TASK DIRECTIONS: Which lines of the records below contain the word "members"? Report each of them in full.

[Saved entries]
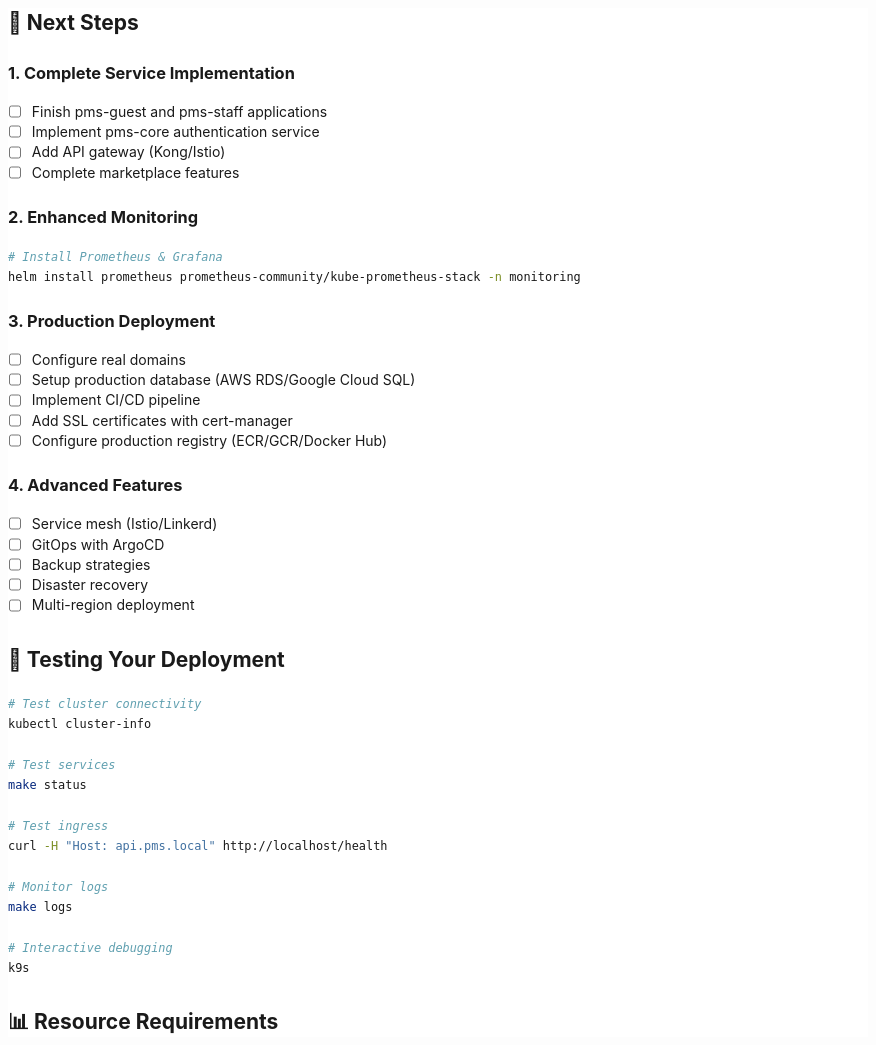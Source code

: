 ## 🎯 Next Steps

### 1. Complete Service Implementation
- [ ] Finish pms-guest and pms-staff applications
- [ ] Implement pms-core authentication service
- [ ] Add API gateway (Kong/Istio)
- [ ] Complete marketplace features

### 2. Enhanced Monitoring
```bash
# Install Prometheus & Grafana
helm install prometheus prometheus-community/kube-prometheus-stack -n monitoring
```

### 3. Production Deployment
- [ ] Configure real domains
- [ ] Setup production database (AWS RDS/Google Cloud SQL)
- [ ] Implement CI/CD pipeline
- [ ] Add SSL certificates with cert-manager
- [ ] Configure production registry (ECR/GCR/Docker Hub)

### 4. Advanced Features
- [ ] Service mesh (Istio/Linkerd)
- [ ] GitOps with ArgoCD
- [ ] Backup strategies
- [ ] Disaster recovery
- [ ] Multi-region deployment

## 🧪 Testing Your Deployment

```bash
# Test cluster connectivity
kubectl cluster-info

# Test services
make status

# Test ingress
curl -H "Host: api.pms.local" http://localhost/health

# Monitor logs
make logs

# Interactive debugging
k9s
```

## 📊 Resource Requirements
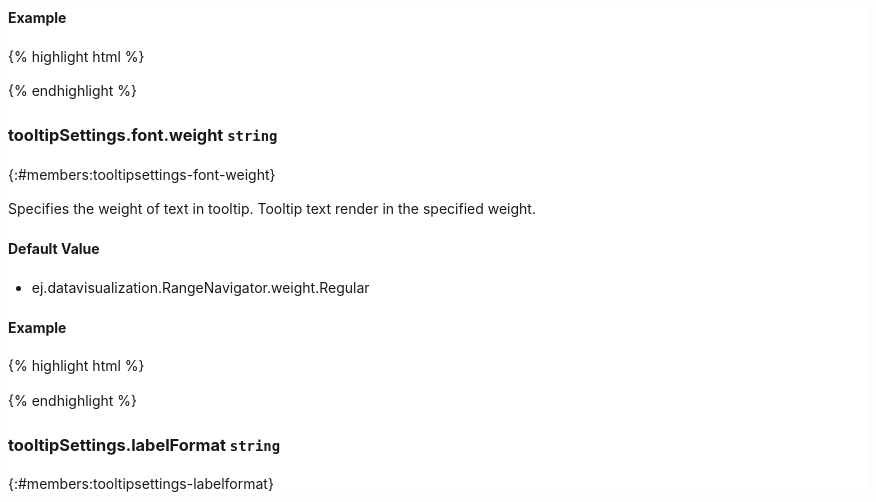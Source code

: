 
#### Example


{% highlight html %}
 
<div id="RangeNavigator"></div> 
<script>
        $("#container").ejRangeNavigator({
   tooltipSettings:{font:{size:"12px"}},
   });
</script>{% endhighlight %}







### tooltipSettings.font.weight `string`
{:#members:tooltipsettings-font-weight}








Specifies the weight of text in tooltip. Tooltip text render in the specified weight.




#### Default Value






* ej.datavisualization.RangeNavigator.weight.Regular








#### Example


{% highlight html %}
 
<div id="RangeNavigator"></div> 
<script>
        $("#container").ejRangeNavigator({
   tooltipSettings:{ font:{weight:"regular"}},
   });
</script>{% endhighlight %}







### tooltipSettings.labelFormat `string`
{:#members:tooltipsettings-labelformat}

ANSWER SECTION:
{:#members:tooltipsettings-font-weight}
{:#members:tooltipsettings-labelformat}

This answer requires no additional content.